In [None]:
import re
from collections import Counter

class LinearRegressionTextClassifier:
    def __init__(self, learning_rate=0.01, epochs=1000):
        self.learning_rate = learning_rate
        self.epochs = epochs
        self.weights = {}
        self.bias = 0
        self.vocab = set()

    def preprocess(self, text):
        """Convert text to lowercase and split into words."""
        return re.findall(r'\b[a-z]+\b', text.lower())

    def vectorize(self, text):
        """Convert text into a feature vector (Bag of Words)."""
        dict1 = {}
        words = self.preprocess(text)
        # for word in self.vocab:
        #     dict1[word] = words.count(word)
        dict1 = Counter(words)
        return dict1

    def build_vocab(self, texts):
        """Create a vocabulary from the training data."""
        for text in texts:
            words = self.preprocess(text)
            self.vocab.update(words)

    def fit(self, X_train, y_train):
        """Train the model using gradient descent."""
        self.build_vocab(X_train)

        # Initialize weights for each word in the vocabulary
        for word in self.vocab:
            self.weights[word] = 0.0

        for epoch in range(self.epochs):
            total_loss = 0

            for text, y in zip(X_train, y_train):
                features = self.vectorize(text)
                y_pred = self.bias  # Start with bias

                # Compute weighted sum
                for word, count in features.items():
                    y_pred += self.weights[word] * count

                # Compute error
                error = y_pred - y
                total_loss += error ** 2

                # Update weights using gradient descent
                for word, count in features.items():
                    self.weights[word] -= self.learning_rate * error * count

                # Update bias
                self.bias -= self.learning_rate * error

            if epoch % 100 == 0:
                print(f"Epoch {epoch}, Loss: {total_loss}")

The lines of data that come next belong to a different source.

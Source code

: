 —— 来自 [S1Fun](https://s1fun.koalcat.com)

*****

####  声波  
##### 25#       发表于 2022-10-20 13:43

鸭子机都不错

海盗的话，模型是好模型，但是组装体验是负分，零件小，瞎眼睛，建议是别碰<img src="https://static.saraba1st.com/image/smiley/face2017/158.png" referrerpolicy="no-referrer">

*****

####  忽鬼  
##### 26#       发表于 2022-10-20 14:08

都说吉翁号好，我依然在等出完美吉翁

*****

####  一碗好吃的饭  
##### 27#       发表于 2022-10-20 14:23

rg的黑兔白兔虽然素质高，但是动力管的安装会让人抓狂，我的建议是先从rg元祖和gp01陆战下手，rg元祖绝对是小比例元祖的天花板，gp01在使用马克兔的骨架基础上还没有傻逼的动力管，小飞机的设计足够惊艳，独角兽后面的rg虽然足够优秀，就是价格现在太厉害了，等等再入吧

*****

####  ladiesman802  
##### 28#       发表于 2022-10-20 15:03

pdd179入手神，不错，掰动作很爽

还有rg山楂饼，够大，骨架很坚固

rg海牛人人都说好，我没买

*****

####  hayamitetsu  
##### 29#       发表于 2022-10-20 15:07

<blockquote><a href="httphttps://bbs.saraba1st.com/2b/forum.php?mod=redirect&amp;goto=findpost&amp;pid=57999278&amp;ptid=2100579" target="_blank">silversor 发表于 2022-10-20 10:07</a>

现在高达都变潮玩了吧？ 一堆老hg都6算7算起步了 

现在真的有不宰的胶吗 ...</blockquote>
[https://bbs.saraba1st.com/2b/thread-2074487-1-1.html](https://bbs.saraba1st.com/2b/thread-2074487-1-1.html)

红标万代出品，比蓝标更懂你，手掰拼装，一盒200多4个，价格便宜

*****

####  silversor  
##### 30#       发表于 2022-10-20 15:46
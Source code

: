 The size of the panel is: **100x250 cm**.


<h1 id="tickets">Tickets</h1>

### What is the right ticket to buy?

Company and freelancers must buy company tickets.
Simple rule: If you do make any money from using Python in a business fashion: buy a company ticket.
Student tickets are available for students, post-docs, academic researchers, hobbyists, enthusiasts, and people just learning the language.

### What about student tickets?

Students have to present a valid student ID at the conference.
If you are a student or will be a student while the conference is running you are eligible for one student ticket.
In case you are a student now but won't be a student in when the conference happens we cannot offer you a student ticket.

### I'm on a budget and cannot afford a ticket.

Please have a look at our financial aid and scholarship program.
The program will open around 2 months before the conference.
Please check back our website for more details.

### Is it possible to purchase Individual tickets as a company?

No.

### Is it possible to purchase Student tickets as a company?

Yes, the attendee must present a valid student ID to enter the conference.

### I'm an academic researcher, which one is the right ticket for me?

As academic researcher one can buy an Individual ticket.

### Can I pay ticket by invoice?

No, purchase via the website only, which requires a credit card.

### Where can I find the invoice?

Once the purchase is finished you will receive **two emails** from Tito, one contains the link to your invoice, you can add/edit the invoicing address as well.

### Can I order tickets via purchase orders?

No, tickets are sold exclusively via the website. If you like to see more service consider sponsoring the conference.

    def predict(self, X_test):
        """Predict the class (rounded regression output)."""
        predictions = []
        for text in X_test:
            features = self.vectorize(text)
            y_pred = self.bias

            for word, count in features.items():
                y_pred += self.weights.get(word, 0) * count  # Default 0 if word not seen

            predictions.append(round(y_pred))  # Convert to class label
        return predictions


# Example Dataset (Text -> Binary Classification)
X_train = ["this is technology news", "latest AI model released", "new pet food launched", "dog health tips"]
y_train = [1, 1, 0, 0]  # 1 = Tech, 0 = Pet

X_test = ["AI is changing the world", "best dog food brands"]

# Train and Predict
model = LinearRegressionTextClassifier()
model.fit(X_train, y_train)
predictions = model.predict(X_test)

print("Predictions:", predictions)

Epoch 0, Loss: 1.980884139401
Epoch 100, Loss: 0.0005045594603809715
Epoch 200, Loss: 5.160036868090747e-07
Epoch 300, Loss: 6.827768543094441e-10
Epoch 400, Loss: 9.594638115615289e-13
Epoch 500, Loss: 1.3629372898843925e-15
Epoch 600, Loss: 1.939014718070554e-18
Epoch 700, Loss: 2.7586962643200962e-21
Epoch 800, Loss: 3.924380744815483e-24
Epoch 900, Loss: 5.5868831829822894e-27
Predictions: [1, 0]


Let's break down the math:

First, our prediction is computed as:

ŷ = bias + Σ(weight_i * count_i) for each word i
This is like the wx + b from simple linear regression, but now w is a vector of weights for each word


We use Mean Squared Error loss:

L = (ŷ - y)²


For each weight w_i corresponding to word i:

∂L/∂w_i = 2(ŷ - y) * ∂(ŷ)/∂w_i
∂(ŷ)/∂w_i = count_i (how many times word i appears)
Therefore: ∂L/∂w_i = 2(ŷ - y) * count_i
In code: error * count (note: the 2 is absorbed into learning rate)


For bias:

∂L/∂b = 2(ŷ - y) * ∂(ŷ)/∂b
∂(ŷ)/∂b = 1
Therefore: ∂L/∂b = 2(ŷ - y)
In code: error



The intuition:

Words that appear more frequently (higher count) have a larger impact on the gradient
If a word appears in a misclassified example, its weight gets adjusted more if it appeared multiple times
The error term (ŷ - y) determines the direction of the update
If prediction is too high (error > 0), weights decrease
If prediction is too low (error < 0), weights increase

This is essentially doing linear regression but with a high-dimensional sparse feature vector (bag of words) instead of a single feature.